Below is a block of records; please copy all of them exactly.
==================================================
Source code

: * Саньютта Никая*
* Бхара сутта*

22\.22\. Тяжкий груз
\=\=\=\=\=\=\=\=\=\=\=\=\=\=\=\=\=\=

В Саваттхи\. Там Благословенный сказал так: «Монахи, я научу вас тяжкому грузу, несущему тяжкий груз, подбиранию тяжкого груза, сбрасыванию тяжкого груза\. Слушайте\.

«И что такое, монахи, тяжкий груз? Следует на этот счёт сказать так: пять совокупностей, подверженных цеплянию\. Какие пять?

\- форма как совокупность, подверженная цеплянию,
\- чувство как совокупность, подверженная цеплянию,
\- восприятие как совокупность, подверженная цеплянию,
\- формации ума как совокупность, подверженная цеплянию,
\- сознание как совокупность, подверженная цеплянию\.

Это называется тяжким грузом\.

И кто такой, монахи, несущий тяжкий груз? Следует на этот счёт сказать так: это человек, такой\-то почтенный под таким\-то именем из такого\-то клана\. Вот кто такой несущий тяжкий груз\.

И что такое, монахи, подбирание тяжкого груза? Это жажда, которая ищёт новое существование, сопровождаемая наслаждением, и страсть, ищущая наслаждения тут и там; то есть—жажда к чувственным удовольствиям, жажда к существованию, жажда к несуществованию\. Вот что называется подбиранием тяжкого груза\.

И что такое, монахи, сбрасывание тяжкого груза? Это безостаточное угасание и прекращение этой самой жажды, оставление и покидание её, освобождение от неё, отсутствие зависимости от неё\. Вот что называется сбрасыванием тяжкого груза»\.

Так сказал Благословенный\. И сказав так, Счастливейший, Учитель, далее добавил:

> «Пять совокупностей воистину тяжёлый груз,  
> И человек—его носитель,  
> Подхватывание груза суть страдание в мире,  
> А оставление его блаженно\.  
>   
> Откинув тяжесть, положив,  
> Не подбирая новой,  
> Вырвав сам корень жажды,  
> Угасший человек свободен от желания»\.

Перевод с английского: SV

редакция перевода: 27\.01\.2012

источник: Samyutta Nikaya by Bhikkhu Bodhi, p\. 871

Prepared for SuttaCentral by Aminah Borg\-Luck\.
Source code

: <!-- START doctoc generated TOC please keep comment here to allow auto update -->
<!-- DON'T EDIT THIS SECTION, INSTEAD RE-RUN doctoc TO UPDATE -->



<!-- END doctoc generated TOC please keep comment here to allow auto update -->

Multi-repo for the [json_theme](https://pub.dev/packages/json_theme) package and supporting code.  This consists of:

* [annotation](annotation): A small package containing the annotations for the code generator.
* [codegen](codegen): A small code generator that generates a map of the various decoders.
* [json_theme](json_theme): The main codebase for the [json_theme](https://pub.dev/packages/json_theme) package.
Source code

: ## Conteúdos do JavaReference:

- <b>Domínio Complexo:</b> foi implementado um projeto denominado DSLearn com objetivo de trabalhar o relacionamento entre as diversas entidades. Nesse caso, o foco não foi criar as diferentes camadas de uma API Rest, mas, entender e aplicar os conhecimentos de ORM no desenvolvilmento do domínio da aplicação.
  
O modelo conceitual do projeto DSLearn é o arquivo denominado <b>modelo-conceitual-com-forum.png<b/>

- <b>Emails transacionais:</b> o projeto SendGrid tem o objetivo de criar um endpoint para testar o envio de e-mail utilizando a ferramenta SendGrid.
==================================================
Answer for the task:
Source code

: * Саньютта Никая*
* Бхара сутта*

22\.22\. Тяжкий груз
\=\=\=\=\=\=\=\=\=\=\=\=\=\=\=\=\=\=

В Саваттхи\. Там Благословенный сказал так: «Монахи, я научу вас тяжкому грузу, несущему тяжкий груз, подбиранию тяжкого груза, сбрасыванию тяжкого груза\. Слушайте\.

«И что такое, монахи, тяжкий груз? Следует на этот счёт сказать так: пять совокупностей, подверженных цеплянию\. Какие пять?

\- форма как совокупность, подверженная цеплянию,
\- чувство как совокупность, подверженная цеплянию,
\- восприятие как совокупность, подверженная цеплянию,
\- формации ума как совокупность, подверженная цеплянию,
\- сознание как совокупность, подверженная цеплянию\.

Это называется тяжким грузом\.

И кто такой, монахи, несущий тяжкий груз? Следует на этот счёт сказать так: это человек, такой\-то почтенный под таким\-то именем из такого\-то клана\. Вот кто такой несущий тяжкий груз\.

И что такое, монахи, подбирание тяжкого груза? Это жажда, которая ищёт новое существование, сопровождаемая наслаждением, и страсть, ищущая наслаждения тут и там; то есть—жажда к чувственным удовольствиям, жажда к существованию, жажда к несуществованию\. Вот что называется подбиранием тяжкого груза\.

И что такое, монахи, сбрасывание тяжкого груза? Это безостаточное угасание и прекращение этой самой жажды, оставление и покидание её, освобождение от неё, отсутствие зависимости от неё\. Вот что называется сбрасыванием тяжкого груза»\.

Так сказал Благословенный\. И сказав так, Счастливейший, Учитель, далее добавил:

> «Пять совокупностей воистину тяжёлый груз,  
> И человек—его носитель,  
> Подхватывание груза суть страдание в мире,  
> А оставление его блаженно\.  
>   
> Откинув тяжесть, положив,  
> Не подбирая новой,  
> Вырвав сам корень жажды,  
> Угасший человек свободен от желания»\.

Перевод с английского: SV

редакция перевода: 27\.01\.2012

источник: Samyutta Nikaya by Bhikkhu Bodhi, p\. 871

Prepared for SuttaCentral by Aminah Borg\-Luck\.
Source code

: <!-- START doctoc generated TOC please keep comment here to allow auto update -->
<!-- DON'T EDIT THIS SECTION, INSTEAD RE-RUN doctoc TO UPDATE -->



<!-- END doctoc generated TOC please keep comment here to allow auto update -->

Multi-repo for the [json_theme](https://pub.dev/packages/json_theme) package and supporting code.  This consists of:

* [annotation](annotation): A small package containing the annotations for the code generator.
* [codegen](codegen): A small code generator that generates a map of the various decoders.
* [json_theme](json_theme): The main codebase for the [json_theme](https://pub.dev/packages/json_theme) package.
Source code

: ## Conteúdos do JavaReference:

- <b>Domínio Complexo:</b> foi implementado um projeto denominado DSLearn com objetivo de trabalhar o relacionamento entre as diversas entidades. Nesse caso, o foco não foi criar as diferentes camadas de uma API Rest, mas, entender e aplicar os conhecimentos de ORM no desenvolvilmento do domínio da aplicação.
  
O modelo conceitual do projeto DSLearn é o arquivo denominado <b>modelo-conceitual-com-forum.png<b/>

- <b>Emails transacionais:</b> o projeto SendGrid tem o objetivo de criar um endpoint para testar o envio de e-mail utilizando a ferramenta SendGrid.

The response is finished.